## Exercise
For this exercise, copy the records below exactly and exclude every image.

Collection entries:
=== Begin Enclosure ===

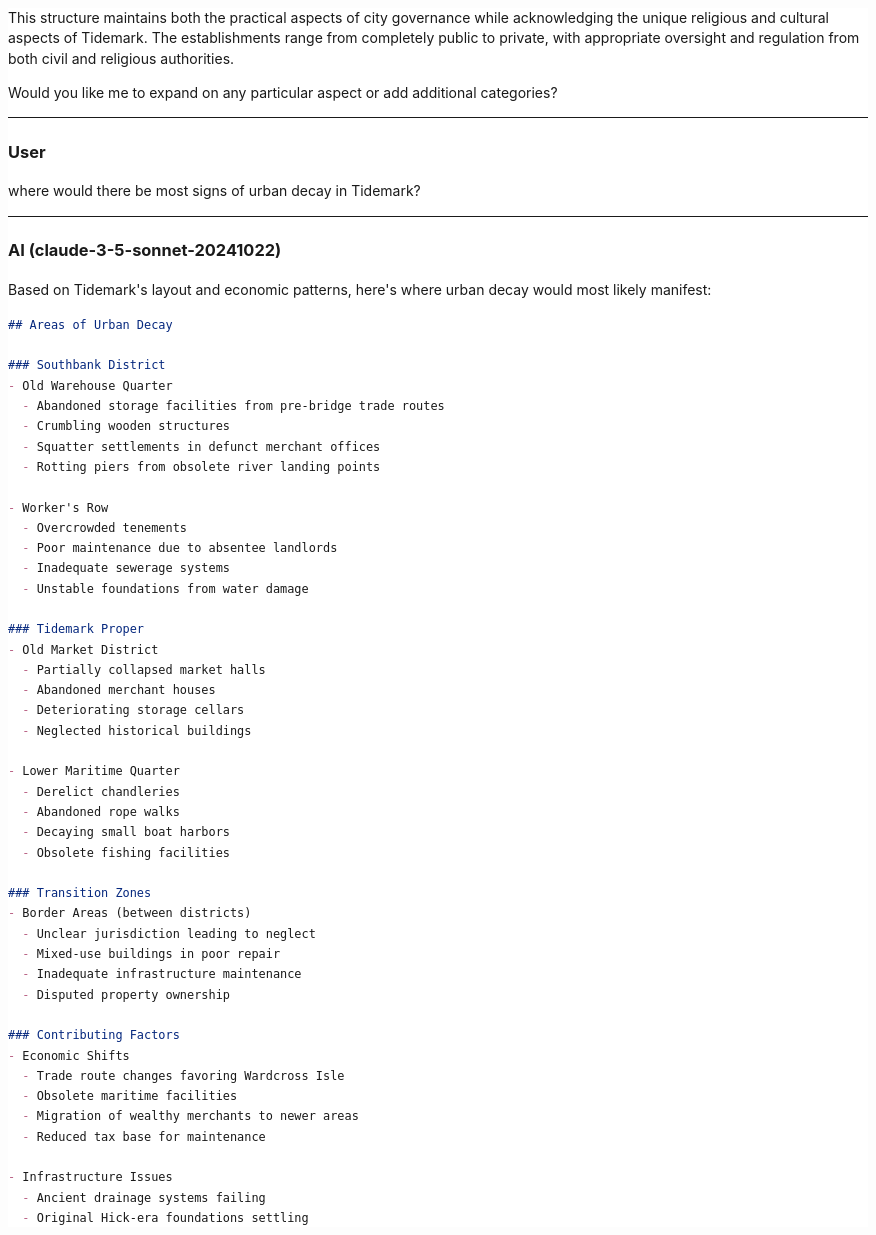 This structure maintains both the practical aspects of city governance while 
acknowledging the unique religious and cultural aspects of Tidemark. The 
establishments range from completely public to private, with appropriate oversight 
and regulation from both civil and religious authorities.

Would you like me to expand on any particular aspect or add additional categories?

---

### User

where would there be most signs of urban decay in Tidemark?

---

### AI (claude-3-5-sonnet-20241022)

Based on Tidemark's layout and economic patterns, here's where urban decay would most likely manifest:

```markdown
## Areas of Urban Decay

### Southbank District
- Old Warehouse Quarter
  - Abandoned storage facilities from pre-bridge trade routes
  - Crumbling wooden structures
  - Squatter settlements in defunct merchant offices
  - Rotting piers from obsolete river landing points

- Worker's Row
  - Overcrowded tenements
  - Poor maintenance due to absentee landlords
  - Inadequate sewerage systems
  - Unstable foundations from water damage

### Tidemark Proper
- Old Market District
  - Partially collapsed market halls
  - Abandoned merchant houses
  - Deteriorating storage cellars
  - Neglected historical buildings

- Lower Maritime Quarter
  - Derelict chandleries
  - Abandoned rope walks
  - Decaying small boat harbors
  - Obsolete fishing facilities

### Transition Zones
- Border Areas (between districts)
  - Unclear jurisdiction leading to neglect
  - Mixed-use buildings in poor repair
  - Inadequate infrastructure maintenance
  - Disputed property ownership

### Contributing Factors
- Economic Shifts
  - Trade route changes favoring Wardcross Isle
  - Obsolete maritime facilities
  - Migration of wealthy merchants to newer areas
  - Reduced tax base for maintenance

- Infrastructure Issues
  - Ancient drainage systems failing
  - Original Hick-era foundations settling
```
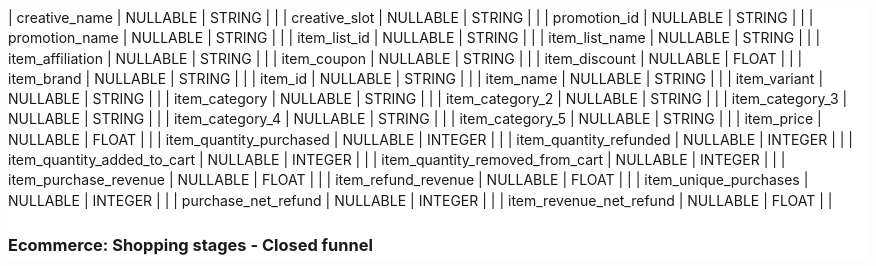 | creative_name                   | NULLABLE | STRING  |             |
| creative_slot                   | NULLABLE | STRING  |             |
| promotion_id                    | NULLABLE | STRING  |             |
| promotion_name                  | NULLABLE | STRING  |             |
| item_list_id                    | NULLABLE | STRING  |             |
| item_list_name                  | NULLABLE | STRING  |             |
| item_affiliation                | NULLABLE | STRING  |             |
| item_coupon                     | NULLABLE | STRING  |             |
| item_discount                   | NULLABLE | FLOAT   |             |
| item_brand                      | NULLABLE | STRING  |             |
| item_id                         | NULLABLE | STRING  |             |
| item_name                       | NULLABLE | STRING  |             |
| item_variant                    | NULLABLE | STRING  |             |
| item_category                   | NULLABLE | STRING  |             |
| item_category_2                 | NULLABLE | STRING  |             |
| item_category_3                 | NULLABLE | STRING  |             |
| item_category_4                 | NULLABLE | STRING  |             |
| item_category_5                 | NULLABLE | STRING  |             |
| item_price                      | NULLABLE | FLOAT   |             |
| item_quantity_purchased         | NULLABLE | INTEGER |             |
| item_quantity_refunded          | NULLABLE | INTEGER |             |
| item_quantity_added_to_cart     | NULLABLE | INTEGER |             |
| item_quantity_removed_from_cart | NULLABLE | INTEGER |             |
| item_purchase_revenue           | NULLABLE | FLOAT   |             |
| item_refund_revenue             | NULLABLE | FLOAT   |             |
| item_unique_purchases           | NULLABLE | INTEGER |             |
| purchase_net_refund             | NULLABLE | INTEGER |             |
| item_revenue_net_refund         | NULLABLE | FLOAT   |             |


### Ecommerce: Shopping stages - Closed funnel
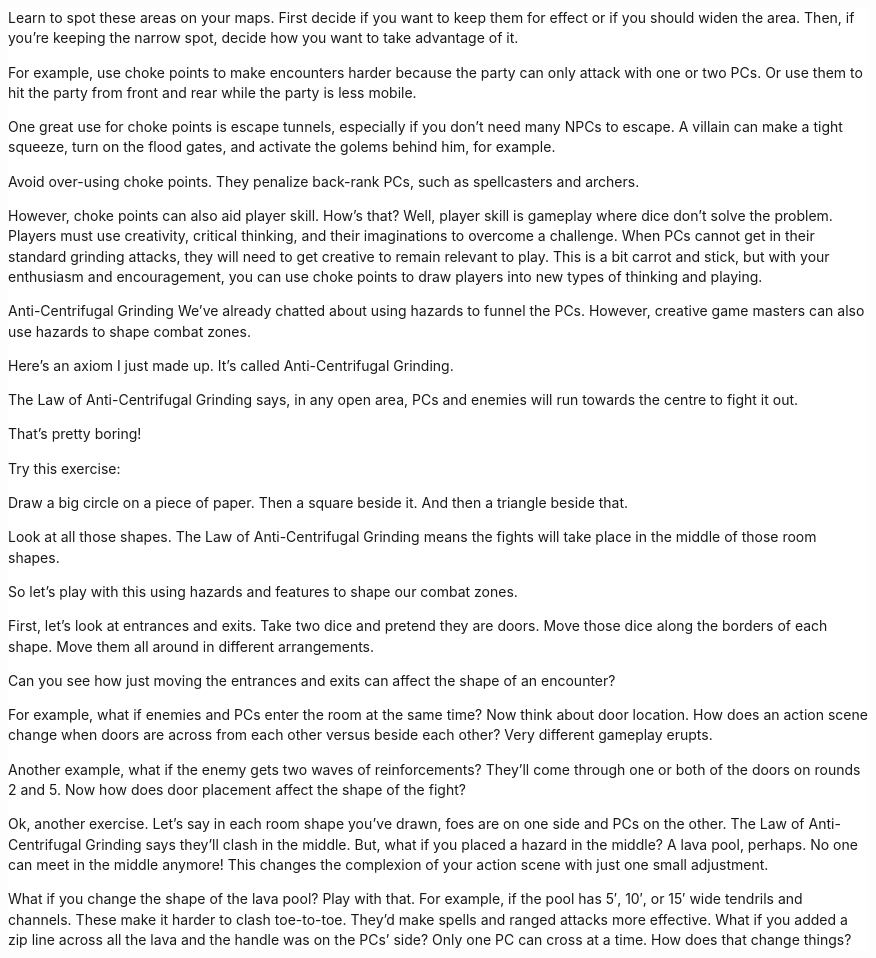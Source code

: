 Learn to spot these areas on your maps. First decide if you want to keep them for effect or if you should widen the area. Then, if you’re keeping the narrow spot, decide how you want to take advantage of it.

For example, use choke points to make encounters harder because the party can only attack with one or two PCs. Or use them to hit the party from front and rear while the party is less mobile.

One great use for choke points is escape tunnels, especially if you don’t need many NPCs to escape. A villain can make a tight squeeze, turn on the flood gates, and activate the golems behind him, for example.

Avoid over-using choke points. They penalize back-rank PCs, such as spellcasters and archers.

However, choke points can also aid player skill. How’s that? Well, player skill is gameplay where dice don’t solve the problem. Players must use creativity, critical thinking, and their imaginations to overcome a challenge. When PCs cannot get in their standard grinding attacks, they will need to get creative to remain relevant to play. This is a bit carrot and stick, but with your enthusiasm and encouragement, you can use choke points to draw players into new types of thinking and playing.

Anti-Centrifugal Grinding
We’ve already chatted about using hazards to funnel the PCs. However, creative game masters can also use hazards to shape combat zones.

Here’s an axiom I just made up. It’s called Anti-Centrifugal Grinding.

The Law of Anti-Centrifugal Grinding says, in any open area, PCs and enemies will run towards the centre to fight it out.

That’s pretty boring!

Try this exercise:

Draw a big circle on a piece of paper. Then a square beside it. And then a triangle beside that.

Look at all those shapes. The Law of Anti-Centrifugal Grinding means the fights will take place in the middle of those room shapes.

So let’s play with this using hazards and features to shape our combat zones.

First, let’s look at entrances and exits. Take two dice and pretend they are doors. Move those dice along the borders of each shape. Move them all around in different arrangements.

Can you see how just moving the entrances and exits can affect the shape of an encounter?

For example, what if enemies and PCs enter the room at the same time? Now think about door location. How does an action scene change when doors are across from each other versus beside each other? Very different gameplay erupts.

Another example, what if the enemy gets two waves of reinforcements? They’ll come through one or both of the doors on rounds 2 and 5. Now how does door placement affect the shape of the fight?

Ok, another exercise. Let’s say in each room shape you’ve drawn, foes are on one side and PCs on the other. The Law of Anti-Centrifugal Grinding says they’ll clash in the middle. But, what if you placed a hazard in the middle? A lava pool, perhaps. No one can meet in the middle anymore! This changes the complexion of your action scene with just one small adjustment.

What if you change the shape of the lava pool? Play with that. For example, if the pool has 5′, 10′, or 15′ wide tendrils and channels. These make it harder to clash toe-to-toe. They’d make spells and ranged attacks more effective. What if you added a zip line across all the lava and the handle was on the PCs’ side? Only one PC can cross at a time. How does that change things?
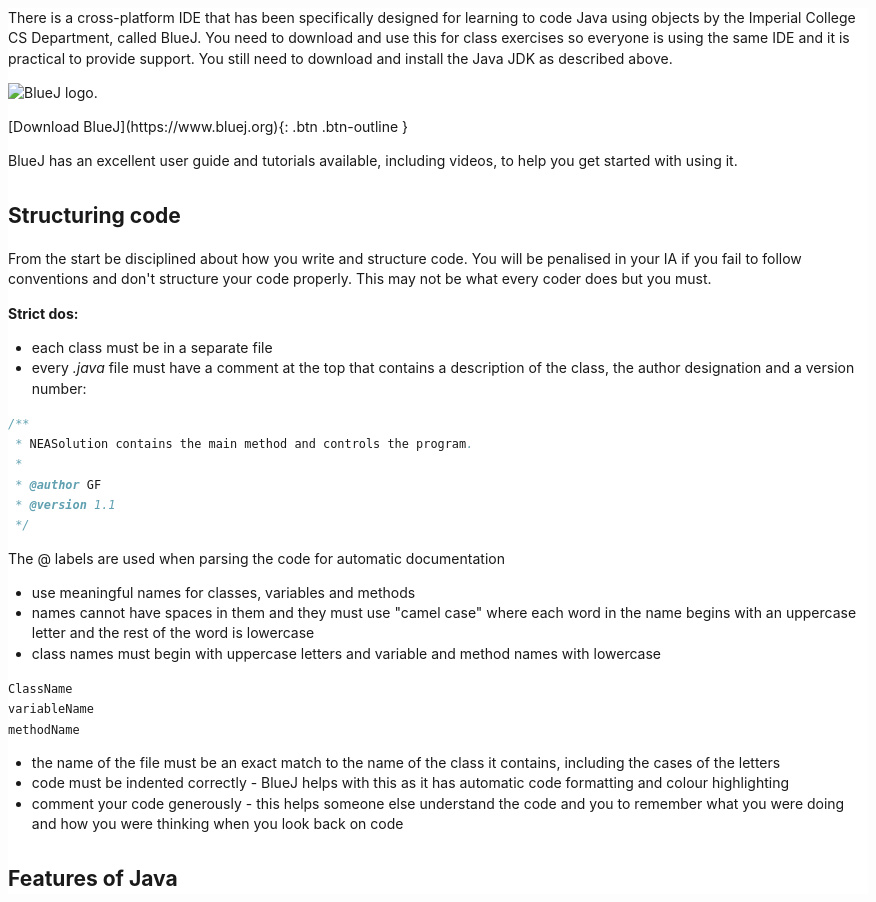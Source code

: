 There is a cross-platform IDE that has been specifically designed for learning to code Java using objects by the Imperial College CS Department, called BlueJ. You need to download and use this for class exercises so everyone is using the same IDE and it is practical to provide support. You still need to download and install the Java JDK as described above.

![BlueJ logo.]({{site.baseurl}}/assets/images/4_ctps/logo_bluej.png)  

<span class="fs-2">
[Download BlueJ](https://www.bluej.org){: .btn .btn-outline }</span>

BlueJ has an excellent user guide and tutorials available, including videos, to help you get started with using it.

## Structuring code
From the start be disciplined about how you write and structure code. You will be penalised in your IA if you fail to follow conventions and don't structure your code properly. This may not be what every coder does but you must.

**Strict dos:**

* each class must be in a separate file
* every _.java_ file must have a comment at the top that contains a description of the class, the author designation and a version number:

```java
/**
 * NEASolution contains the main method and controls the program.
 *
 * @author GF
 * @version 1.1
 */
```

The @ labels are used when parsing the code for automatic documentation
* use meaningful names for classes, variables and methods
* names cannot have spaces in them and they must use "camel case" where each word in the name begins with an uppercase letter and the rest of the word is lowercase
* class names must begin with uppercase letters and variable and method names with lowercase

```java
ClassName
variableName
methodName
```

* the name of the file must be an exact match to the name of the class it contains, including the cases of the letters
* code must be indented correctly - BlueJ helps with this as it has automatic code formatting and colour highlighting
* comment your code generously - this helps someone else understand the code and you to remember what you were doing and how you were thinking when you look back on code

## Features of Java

=== End Enclosure ===

## Exercise solution
 This structure maintains both the practical aspects of city governance while 
acknowledging the unique religious and cultural aspects of Tidemark. The 
establishments range from completely public to private, with appropriate oversight 
and regulation from both civil and religious authorities.

Would you like me to expand on any particular aspect or add additional categories?

---

### User

where would there be most signs of urban decay in Tidemark?

---

### AI (claude-3-5-sonnet-20241022)

Based on Tidemark's layout and economic patterns, here's where urban decay would most likely manifest:

```markdown
## Areas of Urban Decay

### Southbank District
- Old Warehouse Quarter
  - Abandoned storage facilities from pre-bridge trade routes
  - Crumbling wooden structures
  - Squatter settlements in defunct merchant offices
  - Rotting piers from obsolete river landing points

- Worker's Row
  - Overcrowded tenements
  - Poor maintenance due to absentee landlords
  - Inadequate sewerage systems
  - Unstable foundations from water damage

### Tidemark Proper
- Old Market District
  - Partially collapsed market halls
  - Abandoned merchant houses
  - Deteriorating storage cellars
  - Neglected historical buildings

- Lower Maritime Quarter
  - Derelict chandleries
  - Abandoned rope walks
  - Decaying small boat harbors
  - Obsolete fishing facilities

### Transition Zones
- Border Areas (between districts)
  - Unclear jurisdiction leading to neglect
  - Mixed-use buildings in poor repair
  - Inadequate infrastructure maintenance
  - Disputed property ownership

### Contributing Factors
- Economic Shifts
  - Trade route changes favoring Wardcross Isle
  - Obsolete maritime facilities
  - Migration of wealthy merchants to newer areas
  - Reduced tax base for maintenance

- Infrastructure Issues
  - Ancient drainage systems failing
  - Original Hick-era foundations settling
```
 | creative_name                   | NULLABLE | STRING  |             |
| creative_slot                   | NULLABLE | STRING  |             |
| promotion_id                    | NULLABLE | STRING  |             |
| promotion_name                  | NULLABLE | STRING  |             |
| item_list_id                    | NULLABLE | STRING  |             |
| item_list_name                  | NULLABLE | STRING  |             |
| item_affiliation                | NULLABLE | STRING  |             |
| item_coupon                     | NULLABLE | STRING  |             |
| item_discount                   | NULLABLE | FLOAT   |             |
| item_brand                      | NULLABLE | STRING  |             |
| item_id                         | NULLABLE | STRING  |             |
| item_name                       | NULLABLE | STRING  |             |
| item_variant                    | NULLABLE | STRING  |             |
| item_category                   | NULLABLE | STRING  |             |
| item_category_2                 | NULLABLE | STRING  |             |
| item_category_3                 | NULLABLE | STRING  |             |
| item_category_4                 | NULLABLE | STRING  |             |
| item_category_5                 | NULLABLE | STRING  |             |
| item_price                      | NULLABLE | FLOAT   |             |
| item_quantity_purchased         | NULLABLE | INTEGER |             |
| item_quantity_refunded          | NULLABLE | INTEGER |             |
| item_quantity_added_to_cart     | NULLABLE | INTEGER |             |
| item_quantity_removed_from_cart | NULLABLE | INTEGER |             |
| item_purchase_revenue           | NULLABLE | FLOAT   |             |
| item_refund_revenue             | NULLABLE | FLOAT   |             |
| item_unique_purchases           | NULLABLE | INTEGER |             |
| purchase_net_refund             | NULLABLE | INTEGER |             |
| item_revenue_net_refund         | NULLABLE | FLOAT   |             |


### Ecommerce: Shopping stages - Closed funnel
Source code

: Learn to spot these areas on your maps. First decide if you want to keep them for effect or if you should widen the area. Then, if you’re keeping the narrow spot, decide how you want to take advantage of it.

For example, use choke points to make encounters harder because the party can only attack with one or two PCs. Or use them to hit the party from front and rear while the party is less mobile.

One great use for choke points is escape tunnels, especially if you don’t need many NPCs to escape. A villain can make a tight squeeze, turn on the flood gates, and activate the golems behind him, for example.

Avoid over-using choke points. They penalize back-rank PCs, such as spellcasters and archers.

However, choke points can also aid player skill. How’s that? Well, player skill is gameplay where dice don’t solve the problem. Players must use creativity, critical thinking, and their imaginations to overcome a challenge. When PCs cannot get in their standard grinding attacks, they will need to get creative to remain relevant to play. This is a bit carrot and stick, but with your enthusiasm and encouragement, you can use choke points to draw players into new types of thinking and playing.

Anti-Centrifugal Grinding
We’ve already chatted about using hazards to funnel the PCs. However, creative game masters can also use hazards to shape combat zones.

Here’s an axiom I just made up. It’s called Anti-Centrifugal Grinding.

The Law of Anti-Centrifugal Grinding says, in any open area, PCs and enemies will run towards the centre to fight it out.

That’s pretty boring!

Try this exercise:

Draw a big circle on a piece of paper. Then a square beside it. And then a triangle beside that.

Look at all those shapes. The Law of Anti-Centrifugal Grinding means the fights will take place in the middle of those room shapes.

So let’s play with this using hazards and features to shape our combat zones.

First, let’s look at entrances and exits. Take two dice and pretend they are doors. Move those dice along the borders of each shape. Move them all around in different arrangements.

Can you see how just moving the entrances and exits can affect the shape of an encounter?

For example, what if enemies and PCs enter the room at the same time? Now think about door location. How does an action scene change when doors are across from each other versus beside each other? Very different gameplay erupts.

Another example, what if the enemy gets two waves of reinforcements? They’ll come through one or both of the doors on rounds 2 and 5. Now how does door placement affect the shape of the fight?

Ok, another exercise. Let’s say in each room shape you’ve drawn, foes are on one side and PCs on the other. The Law of Anti-Centrifugal Grinding says they’ll clash in the middle. But, what if you placed a hazard in the middle? A lava pool, perhaps. No one can meet in the middle anymore! This changes the complexion of your action scene with just one small adjustment.

What if you change the shape of the lava pool? Play with that. For example, if the pool has 5′, 10′, or 15′ wide tendrils and channels. These make it harder to clash toe-to-toe. They’d make spells and ranged attacks more effective. What if you added a zip line across all the lava and the handle was on the PCs’ side? Only one PC can cross at a time. How does that change things?
Source code

: There is a cross-platform IDE that has been specifically designed for learning to code Java using objects by the Imperial College CS Department, called BlueJ. You need to download and use this for class exercises so everyone is using the same IDE and it is practical to provide support. You still need to download and install the Java JDK as described above.

![BlueJ logo.]({{site.baseurl}}/assets/images/4_ctps/logo_bluej.png)  

<span class="fs-2">
[Download BlueJ](https://www.bluej.org){: .btn .btn-outline }</span>

BlueJ has an excellent user guide and tutorials available, including videos, to help you get started with using it.

## Structuring code
From the start be disciplined about how you write and structure code. You will be penalised in your IA if you fail to follow conventions and don't structure your code properly. This may not be what every coder does but you must.

**Strict dos:**

* each class must be in a separate file
* every _.java_ file must have a comment at the top that contains a description of the class, the author designation and a version number:

```java
/**
 * NEASolution contains the main method and controls the program.
 *
 * @author GF
 * @version 1.1
 */
```

The @ labels are used when parsing the code for automatic documentation
* use meaningful names for classes, variables and methods
* names cannot have spaces in them and they must use "camel case" where each word in the name begins with an uppercase letter and the rest of the word is lowercase
* class names must begin with uppercase letters and variable and method names with lowercase

```java
ClassName
variableName
methodName
```

* the name of the file must be an exact match to the name of the class it contains, including the cases of the letters
* code must be indented correctly - BlueJ helps with this as it has automatic code formatting and colour highlighting
* comment your code generously - this helps someone else understand the code and you to remember what you were doing and how you were thinking when you look back on code

## Features of Java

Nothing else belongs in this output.